The word to find is "mathbb". State how many lines below contain it, giving only the number.

Dataset entries
"""

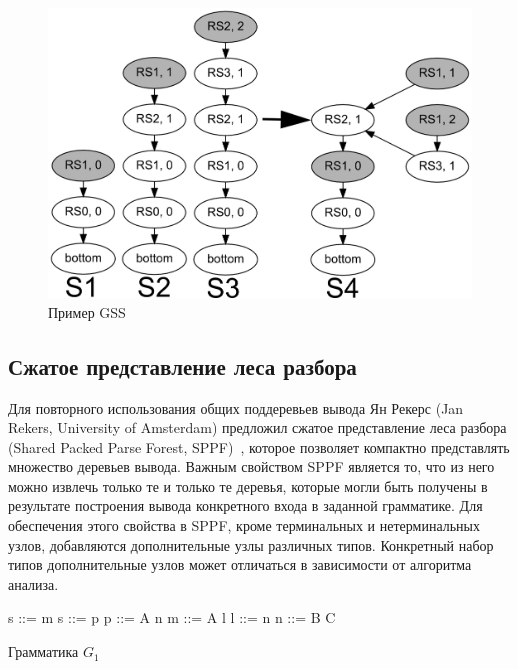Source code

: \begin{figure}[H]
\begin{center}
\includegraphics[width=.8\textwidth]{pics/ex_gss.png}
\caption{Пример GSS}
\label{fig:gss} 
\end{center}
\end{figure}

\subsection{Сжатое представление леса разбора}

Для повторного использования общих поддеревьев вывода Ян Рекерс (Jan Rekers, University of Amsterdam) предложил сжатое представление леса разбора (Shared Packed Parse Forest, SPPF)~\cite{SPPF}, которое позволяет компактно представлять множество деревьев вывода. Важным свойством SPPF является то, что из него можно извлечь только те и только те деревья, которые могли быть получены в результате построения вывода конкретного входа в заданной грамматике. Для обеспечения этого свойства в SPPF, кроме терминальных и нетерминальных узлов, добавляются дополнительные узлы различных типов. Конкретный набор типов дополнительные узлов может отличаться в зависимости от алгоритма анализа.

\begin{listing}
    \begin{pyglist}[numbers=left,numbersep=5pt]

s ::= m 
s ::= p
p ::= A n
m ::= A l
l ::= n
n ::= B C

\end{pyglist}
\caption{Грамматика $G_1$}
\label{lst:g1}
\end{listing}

"""
"""

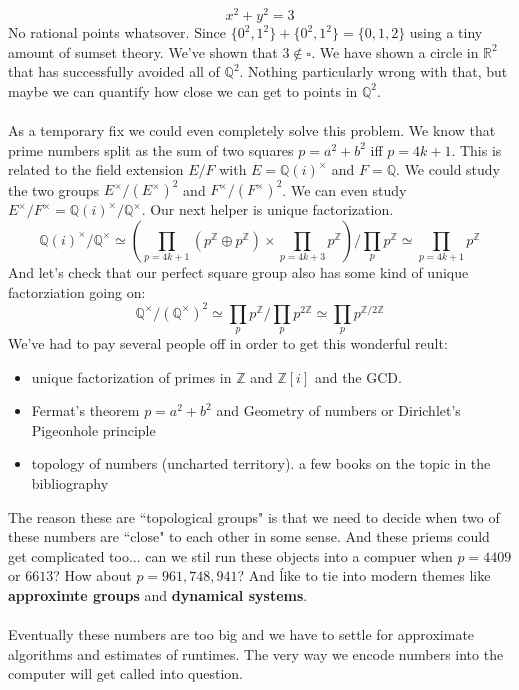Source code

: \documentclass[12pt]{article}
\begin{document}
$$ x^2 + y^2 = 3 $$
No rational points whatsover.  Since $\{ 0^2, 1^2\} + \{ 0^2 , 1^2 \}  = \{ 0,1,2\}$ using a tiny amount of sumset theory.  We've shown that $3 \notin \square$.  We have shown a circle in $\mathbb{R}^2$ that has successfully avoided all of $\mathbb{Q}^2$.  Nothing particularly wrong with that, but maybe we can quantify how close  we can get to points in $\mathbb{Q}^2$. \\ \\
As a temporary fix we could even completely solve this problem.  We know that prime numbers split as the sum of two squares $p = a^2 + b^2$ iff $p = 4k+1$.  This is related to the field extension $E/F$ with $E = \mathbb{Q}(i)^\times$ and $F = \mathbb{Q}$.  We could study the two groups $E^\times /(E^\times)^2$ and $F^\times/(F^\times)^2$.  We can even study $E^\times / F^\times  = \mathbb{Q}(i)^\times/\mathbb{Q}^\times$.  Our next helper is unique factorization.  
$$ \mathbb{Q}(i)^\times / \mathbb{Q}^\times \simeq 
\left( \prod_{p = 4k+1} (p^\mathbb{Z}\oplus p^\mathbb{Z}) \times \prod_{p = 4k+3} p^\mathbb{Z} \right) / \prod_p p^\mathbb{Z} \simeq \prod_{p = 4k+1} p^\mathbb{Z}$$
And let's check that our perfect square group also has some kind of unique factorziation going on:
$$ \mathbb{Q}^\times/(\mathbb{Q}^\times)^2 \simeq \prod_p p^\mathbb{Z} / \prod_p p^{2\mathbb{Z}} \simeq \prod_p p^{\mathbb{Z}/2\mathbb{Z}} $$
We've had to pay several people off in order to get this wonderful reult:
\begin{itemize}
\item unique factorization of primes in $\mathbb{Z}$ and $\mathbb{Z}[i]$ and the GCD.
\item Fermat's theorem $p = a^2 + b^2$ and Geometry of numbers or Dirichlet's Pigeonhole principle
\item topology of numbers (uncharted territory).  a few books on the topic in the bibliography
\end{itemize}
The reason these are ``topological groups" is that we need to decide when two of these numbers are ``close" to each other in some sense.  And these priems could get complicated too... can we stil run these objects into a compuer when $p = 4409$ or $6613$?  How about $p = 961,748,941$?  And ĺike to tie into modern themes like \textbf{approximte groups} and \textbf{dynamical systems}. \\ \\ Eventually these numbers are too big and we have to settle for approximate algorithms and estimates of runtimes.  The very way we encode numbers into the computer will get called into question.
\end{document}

"""

● **ANSWER BOX**
6